§ **What the exercise asks**
Exclude the pictures, then repeat the remaining data exactly.

<<<<

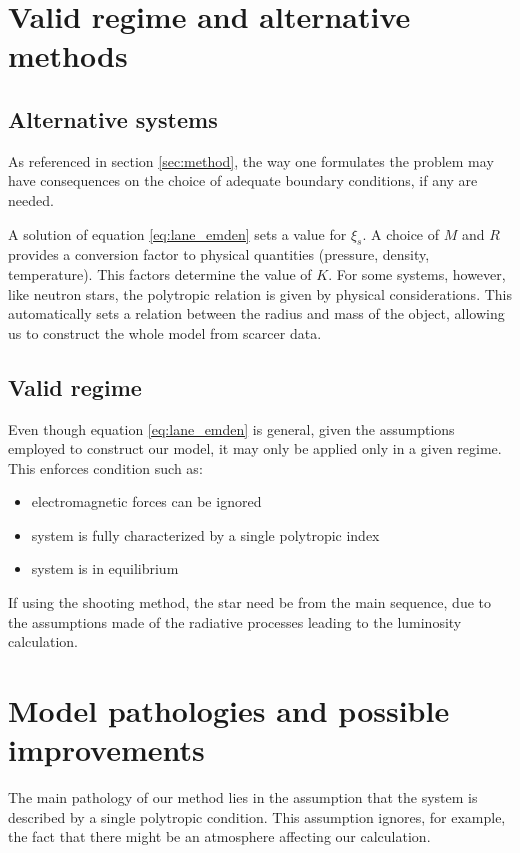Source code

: \documentclass{aa}
\begin{document}
\section{Valid regime and alternative methods}
\label{sec:alternative_methods}

\subsection{Alternative systems}

As referenced in section \ref{sec:method}, the way one formulates the problem
may have consequences on the choice of adequate boundary conditions, if any are needed.

A solution of equation \ref{eq:lane_emden} sets a value for $\xi_s$. A choice of
$M$ and $R$ provides a conversion factor to physical quantities (pressure,
density, temperature). This factors determine the value of $K$. For some
systems, however, like neutron stars, the polytropic relation is given by
physical considerations. This automatically sets a relation between the radius
and mass of the object, allowing us to construct the whole model from scarcer
data.

\subsection{Valid regime}
\label{sec:regime}

Even though equation \ref{eq:lane_emden} is general, given the assumptions
employed to construct our model, it may only be applied only in a given regime.
This enforces condition such as:
\begin{itemize}
\item electromagnetic forces can be ignored
\item system is fully characterized by a single polytropic index
\item system is in equilibrium
\end{itemize}
If using the shooting method, the star need be from the main
sequence, due to the assumptions made of the radiative processes leading to
the luminosity calculation.

\section{Model pathologies and possible improvements}
\label{sec:improvs}

The main pathology of our method lies in the assumption that the system is
described by a single polytropic condition. This assumption ignores, for
example, the fact that there might be an atmosphere affecting our calculation.
\end{document}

>>>>

§ **Expected answer**
Source code

: \documentclass{aa}
\begin{document}
\section{Valid regime and alternative methods}
\label{sec:alternative_methods}

\subsection{Alternative systems}

As referenced in section \ref{sec:method}, the way one formulates the problem
may have consequences on the choice of adequate boundary conditions, if any are needed.

A solution of equation \ref{eq:lane_emden} sets a value for $\xi_s$. A choice of
$M$ and $R$ provides a conversion factor to physical quantities (pressure,
density, temperature). This factors determine the value of $K$. For some
systems, however, like neutron stars, the polytropic relation is given by
physical considerations. This automatically sets a relation between the radius
and mass of the object, allowing us to construct the whole model from scarcer
data.

\subsection{Valid regime}
\label{sec:regime}

Even though equation \ref{eq:lane_emden} is general, given the assumptions
employed to construct our model, it may only be applied only in a given regime.
This enforces condition such as:
\begin{itemize}
\item electromagnetic forces can be ignored
\item system is fully characterized by a single polytropic index
\item system is in equilibrium
\end{itemize}
If using the shooting method, the star need be from the main
sequence, due to the assumptions made of the radiative processes leading to
the luminosity calculation.

\section{Model pathologies and possible improvements}
\label{sec:improvs}

The main pathology of our method lies in the assumption that the system is
described by a single polytropic condition. This assumption ignores, for
example, the fact that there might be an atmosphere affecting our calculation.
\end{document}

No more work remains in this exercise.